Just an amazing thread! I just am in awe of the precision and your patience to get it that way. TA

Reactions: Agree 2


----------



## DLJeffs

Enjoying this thread a ton. Thanks. That dowel maker is pretty cool. I've made dowels on my lathe before but that looks faster. It looks like you spin the blank using your drill motor and then push it through a guide that holds it against a half round bit in the router. Is that right?


----------



## Kenbo

DLJeffs said:


> Enjoying this thread a ton. Thanks. That dowel maker is pretty cool. I've made dowels on my lathe before but that looks faster. It looks like you spin the blank using your drill motor and then push it through a guide that holds it against a half round bit in the router. Is that right?



That's pretty much it. I made the jig a while back and have been using it ever since. The centre block is removable and each size of dowel requires a separate block. The out feed hole matches the size of the dowel that you are making.

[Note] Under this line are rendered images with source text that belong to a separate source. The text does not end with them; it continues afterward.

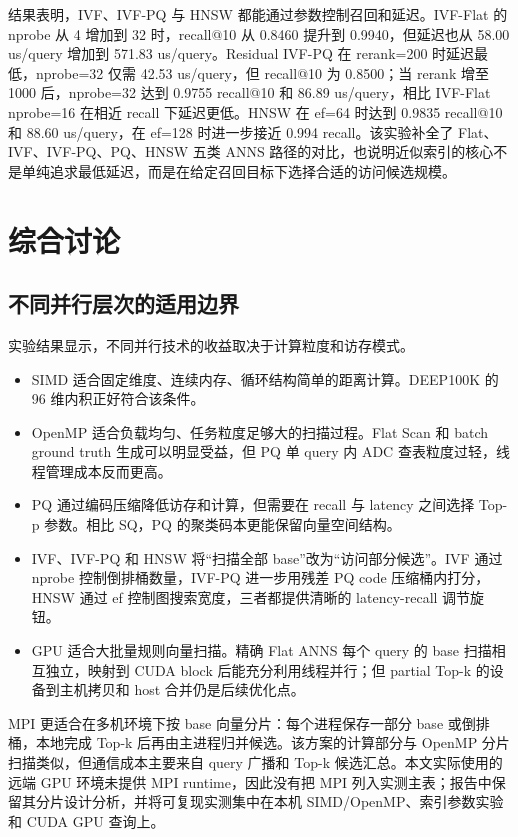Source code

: \documentclass[UTF8,a4paper,10pt]{ctexart}
\begin{document}
结果表明，IVF、IVF-PQ 与 HNSW 都能通过参数控制召回和延迟。IVF-Flat 的 nprobe 从 4 增加到 32 时，recall@10 从 0.8460 提升到 0.9940，但延迟也从 58.00 us/query 增加到 571.83 us/query。Residual IVF-PQ 在 rerank=200 时延迟最低，nprobe=32 仅需 42.53 us/query，但 recall@10 为 0.8500；当 rerank 增至 1000 后，nprobe=32 达到 0.9755 recall@10 和 86.89 us/query，相比 IVF-Flat nprobe=16 在相近 recall 下延迟更低。HNSW 在 ef=64 时达到 0.9835 recall@10 和 88.60 us/query，在 ef=128 时进一步接近 0.994 recall。该实验补全了 Flat、IVF、IVF-PQ、PQ、HNSW 五类 ANNS 路径的对比，也说明近似索引的核心不是单纯追求最低延迟，而是在给定召回目标下选择合适的访问候选规模。

\section{综合讨论}

\subsection{不同并行层次的适用边界}

实验结果显示，不同并行技术的收益取决于计算粒度和访存模式。

\begin{itemize}
    \item SIMD 适合固定维度、连续内存、循环结构简单的距离计算。DEEP100K 的 96 维内积正好符合该条件。
    \item OpenMP 适合负载均匀、任务粒度足够大的扫描过程。Flat Scan 和 batch ground truth 生成可以明显受益，但 PQ 单 query 内 ADC 查表粒度过轻，线程管理成本反而更高。
    \item PQ 通过编码压缩降低访存和计算，但需要在 recall 与 latency 之间选择 Top-p 参数。相比 SQ，PQ 的聚类码本更能保留向量空间结构。
    \item IVF、IVF-PQ 和 HNSW 将“扫描全部 base”改为“访问部分候选”。IVF 通过 nprobe 控制倒排桶数量，IVF-PQ 进一步用残差 PQ code 压缩桶内打分，HNSW 通过 ef 控制图搜索宽度，三者都提供清晰的 latency-recall 调节旋钮。
    \item GPU 适合大批量规则向量扫描。精确 Flat ANNS 每个 query 的 base 扫描相互独立，映射到 CUDA block 后能充分利用线程并行；但 partial Top-k 的设备到主机拷贝和 host 合并仍是后续优化点。
\end{itemize}

MPI 更适合在多机环境下按 base 向量分片：每个进程保存一部分 base 或倒排桶，本地完成 Top-k 后再由主进程归并候选。该方案的计算部分与 OpenMP 分片扫描类似，但通信成本主要来自 query 广播和 Top-k 候选汇总。本文实际使用的远端 GPU 环境未提供 MPI runtime，因此没有把 MPI 列入实测主表；报告中保留其分片设计分析，并将可复现实测集中在本机 SIMD/OpenMP、索引参数实验和 CUDA GPU 查询上。
\end{document}
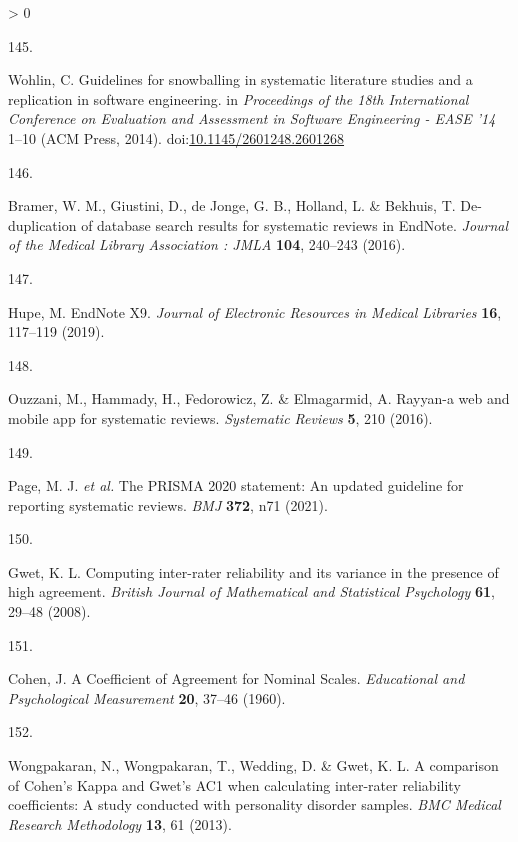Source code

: \documentclass[a4paper, twoside]{templates/ociamthesis}
\newlength{\cslhangindent}
\newlength{\csllabelwidth}
\newenvironment{CSLReferences}[3] %
 {%
  \setlength{\parindent}{0pt}
  \ifodd #1 \everypar{\setlength{\hangindent}{\cslhangindent}}\ignorespaces\fi
  \ifnum #2 > 0
  \setlength{\parskip}{#2\baselineskip}
  \fi
 }%
 {}
\newcommand{\CSLLeftMargin}[1]{\parbox[t]{\maxof{\widthof{#1}}{\csllabelwidth}}{#1}}
\newcommand{\CSLRightInline}[1]{\parbox[t]{\linewidth - \csllabelwidth}{#1}}
\begin{document}
\begin{CSLReferences}{0}{0}
\leavevmode\hypertarget{ref-wohlin2014}{}%
\CSLLeftMargin{145. }
\CSLRightInline{Wohlin, C. Guidelines for snowballing in systematic literature studies and a replication in software engineering. in \emph{Proceedings of the 18th {International Conference} on {Evaluation} and {Assessment} in {Software Engineering} - {EASE} '14} 1--10 ({ACM Press}, 2014). doi:\href{https://doi.org/10.1145/2601248.2601268}{10.1145/2601248.2601268}}

\leavevmode\hypertarget{ref-bramer2016}{}%
\CSLLeftMargin{146. }
\CSLRightInline{Bramer, W. M., Giustini, D., de Jonge, G. B., Holland, L. \& Bekhuis, T. De-duplication of database search results for systematic reviews in {EndNote}. \emph{Journal of the Medical Library Association : JMLA} \textbf{104}, 240--243 (2016).}

\leavevmode\hypertarget{ref-hupe2019}{}%
\CSLLeftMargin{147. }
\CSLRightInline{Hupe, M. {EndNote X9}. \emph{Journal of Electronic Resources in Medical Libraries} \textbf{16}, 117--119 (2019).}

\leavevmode\hypertarget{ref-ouzzani2016}{}%
\CSLLeftMargin{148. }
\CSLRightInline{Ouzzani, M., Hammady, H., Fedorowicz, Z. \& Elmagarmid, A. Rayyan-a web and mobile app for systematic reviews. \emph{Systematic Reviews} \textbf{5}, 210 (2016).}

\leavevmode\hypertarget{ref-page2021}{}%
\CSLLeftMargin{149. }
\CSLRightInline{Page, M. J. \emph{et al.} The {PRISMA} 2020 statement: An updated guideline for reporting systematic reviews. \emph{BMJ} \textbf{372}, n71 (2021).}

\leavevmode\hypertarget{ref-gwet2008}{}%
\CSLLeftMargin{150. }
\CSLRightInline{Gwet, K. L. Computing inter-rater reliability and its variance in the presence of high agreement. \emph{British Journal of Mathematical and Statistical Psychology} \textbf{61}, 29--48 (2008).}

\leavevmode\hypertarget{ref-cohen1960}{}%
\CSLLeftMargin{151. }
\CSLRightInline{Cohen, J. A {Coefficient} of {Agreement} for {Nominal Scales}. \emph{Educational and Psychological Measurement} \textbf{20}, 37--46 (1960).}

\leavevmode\hypertarget{ref-wongpakaran2013}{}%
\CSLLeftMargin{152. }
\CSLRightInline{Wongpakaran, N., Wongpakaran, T., Wedding, D. \& Gwet, K. L. A comparison of {Cohen}'s {Kappa} and {Gwet}'s {AC1} when calculating inter-rater reliability coefficients: A study conducted with personality disorder samples. \emph{BMC Medical Research Methodology} \textbf{13}, 61 (2013).}


\end{CSLReferences}
\end{document}
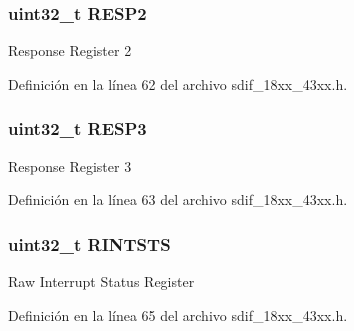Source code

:\subsubsection[{\texorpdfstring{R\+E\+S\+P2}{RESP2}}]{ uint32\+\_\+t R\+E\+S\+P2}\hypertarget{struct_l_p_c___s_d_m_m_c___t_a4d99c78dffdb6e81e8f6b7abec263419}{}\label{struct_l_p_c___s_d_m_m_c___t_a4d99c78dffdb6e81e8f6b7abec263419}
Response Register 2 

Definición en la línea 62 del archivo sdif\+\_\+18xx\+\_\+43xx.\+h.

\subsubsection[{\texorpdfstring{R\+E\+S\+P3}{RESP3}}]{ uint32\+\_\+t R\+E\+S\+P3}\hypertarget{struct_l_p_c___s_d_m_m_c___t_a3da04fbdd44f48a1840e5e0a6295f3cf}{}\label{struct_l_p_c___s_d_m_m_c___t_a3da04fbdd44f48a1840e5e0a6295f3cf}
Response Register 3 

Definición en la línea 63 del archivo sdif\+\_\+18xx\+\_\+43xx.\+h.

\subsubsection[{\texorpdfstring{R\+I\+N\+T\+S\+TS}{RINTSTS}}]{ uint32\+\_\+t R\+I\+N\+T\+S\+TS}\hypertarget{struct_l_p_c___s_d_m_m_c___t_a46ea540b0dd0869512ba83c0fbb99765}{}\label{struct_l_p_c___s_d_m_m_c___t_a46ea540b0dd0869512ba83c0fbb99765}
Raw Interrupt Status Register 

Definición en la línea 65 del archivo sdif\+\_\+18xx\+\_\+43xx.\+h.

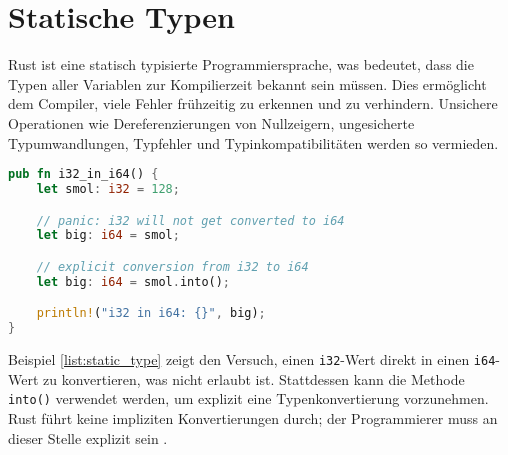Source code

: 
\chapter{Statische Typen}

Rust ist eine statisch typisierte Programmiersprache, was bedeutet, dass die Typen aller Variablen zur Kompilierzeit bekannt sein müssen. 
Dies ermöglicht dem Compiler, viele Fehler frühzeitig zu erkennen und zu verhindern. 
Unsichere Operationen wie Dereferenzierungen von Nullzeigern, ungesicherte Typumwandlungen, Typfehler und Typinkompatibilitäten werden so vermieden.
\begin{lstlisting}[language=Rust, caption={i32 in i64}, label=list:static_type]
pub fn i32_in_i64() {
    let smol: i32 = 128;

    // panic: i32 will not get converted to i64
    let big: i64 = smol;

    // explicit conversion from i32 to i64 
    let big: i64 = smol.into();

    println!("i32 in i64: {}", big);
}
\end{lstlisting}

\noindent
Beispiel \ref{list:static_type} zeigt den Versuch, einen \texttt{i32}-Wert direkt in einen \texttt{i64}-Wert zu konvertieren, was nicht erlaubt ist. 
Stattdessen kann die Methode \texttt{into()} verwendet werden, um explizit eine Typenkonvertierung vorzunehmen. 
Rust führt keine impliziten Konvertierungen durch; der Programmierer muss an dieser Stelle explizit sein \cite[Kapitel 1, Types]{drysdale2024}.

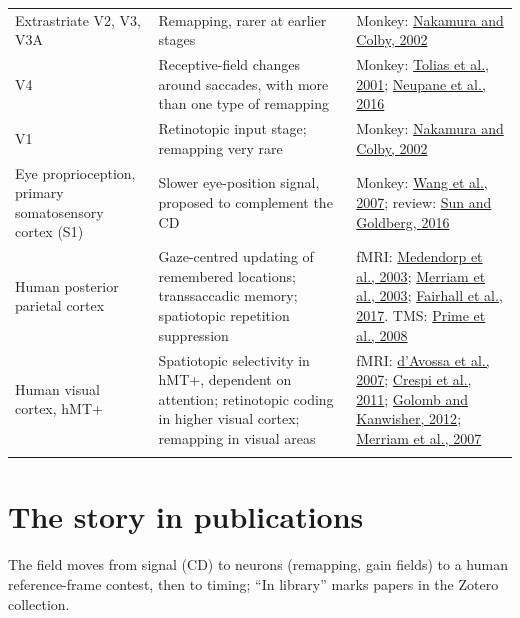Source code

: \documentclass[11pt,a4paper]{article}
\begin{document}
{\begin{longtable}{>{\raggedright\arraybackslash}p{2.94cm}>{\raggedright\arraybackslash}p{4.78cm}>{\raggedright\arraybackslash}p{6.62cm}}
\addlinespace[2pt]
Extrastriate V2, V3, V3A & Remapping, rarer at earlier stages & Monkey: \href{https://doi.org/10.1073/pnas.052379899}{Nakamura and Colby, 2002} \\
\addlinespace[2pt]
V4 & Receptive-field changes around saccades, with more than one type of remapping & Monkey: \href{https://doi.org/10.1016/S0896-6273(01)00250-1}{Tolias et al., 2001}; \href{https://doi.org/10.1038/ncomms10402}{Neupane et al., 2016} \\
\addlinespace[2pt]
V1 & Retinotopic input stage; remapping very rare & Monkey: \href{https://doi.org/10.1073/pnas.052379899}{Nakamura and Colby, 2002} \\
\addlinespace[2pt]
Eye proprioception, primary somatosensory cortex (S1) & Slower eye-position signal, proposed to complement the CD & Monkey: \href{https://doi.org/10.1038/nn1878}{Wang et al., 2007}; review: \href{https://doi.org/10.1146/annurev-vision-082114-035407}{Sun and Goldberg, 2016} \\
\addlinespace[2pt]
Human posterior parietal cortex & Gaze-centred updating of remembered locations; transsaccadic memory; spatiotopic repetition suppression & fMRI: \href{https://doi.org/10.1523/JNEUROSCI.23-15-06209.2003}{Medendorp et al., 2003}; \href{https://doi.org/10.1016/S0896-6273(03)00393-3}{Merriam et al., 2003}; \href{https://www.sciencedirect.com/science/article/pii/S1053811916306899}{Fairhall et al., 2017}. TMS: \href{https://doi.org/10.1523/JNEUROSCI.0542-08.2008}{Prime et al., 2008} \\
\addlinespace[2pt]
Human visual cortex, hMT+ & Spatiotopic selectivity in hMT+, dependent on attention; retinotopic coding in higher visual cortex; remapping in visual areas & fMRI: \href{https://doi.org/10.1038/nn1824}{d'Avossa et al., 2007}; \href{https://doi.org/10.1371/journal.pone.0021661}{Crespi et al., 2011}; \href{https://doi.org/10.1093/cercor/bhr357}{Golomb and Kanwisher, 2012}; \href{https://doi.org/10.1152/jn.00189.2006}{Merriam et al., 2007} \\
\addlinespace[2pt]
\bottomrule
\end{longtable}}

\section{The story in publications}

The field moves from signal (CD) to neurons (remapping, gain fields) to a human reference-frame contest, then to timing; ``In library'' marks papers in the Zotero collection.
\end{document}
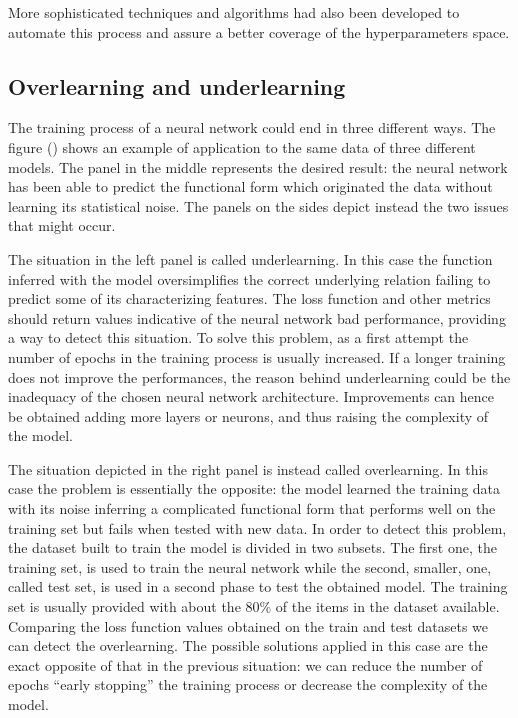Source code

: \documentclass[a4paper,10pt]{report}
\begin{document}
More sophisticated techniques and algorithms had also been developed to automate this process and 
assure a better coverage of the hyperparameters space.

\subsection{Overlearning and underlearning}

The training process of a neural network could end in three different ways.
The figure () shows an example of application to the same data of three different models.
The panel in the middle represents the desired result: the neural network has been able to predict the 
functional form which originated the data without learning its statistical noise.
The panels on the sides depict instead the two issues that might occur.

The situation in the left panel is called underlearning. In this case the 
function inferred with the model oversimplifies the correct underlying relation failing 
to predict some of its characterizing features. The loss function and other metrics
should return values indicative of the neural network bad performance, providing
a way to detect this situation.
To solve this problem, as a first attempt the number of epochs in the training process is
usually increased. If a longer training does not improve the performances, the reason behind
underlearning could be the inadequacy of the chosen neural network architecture. 
Improvements can hence be obtained adding more layers or neurons, and thus raising the complexity of the model.

The situation depicted in the right panel is instead called overlearning.
In this case the problem is essentially the opposite: the model learned the training data
with its noise inferring a complicated functional form that performs
well on the training set but fails when tested with new data. In order to detect this problem,
the dataset built to train the model is divided in two subsets. The first one, the training set, is used to
train the neural network while the second, smaller, one, called test set, is used in a second phase to
test the obtained model. The training set is usually provided with about the 80\% of the items in the dataset
available.
Comparing the loss function values obtained on the train and test datasets we can
detect the overlearning. 
The possible solutions applied in this case are the exact opposite of that in the previous situation:
we can reduce the number of epochs ``early stopping'' the training process or decrease the complexity of
the model.
\end{document}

The height of the 1/2" straight bit determines the dimension of the dowel and it only takes a slight up or down adjustment to alter the diameter of the dowel. I chuck the blank up in my cordless drill and run it at full speed through the jig. Once the initial setup is done (takes about 1 1/2 minutes) I can produce dowels as fast as I like. The set up for this one took longer than what it took to make the 2, 14"x1/2" dowels.

I made a video on how to use it a while back on my youtube channel. Here ya go.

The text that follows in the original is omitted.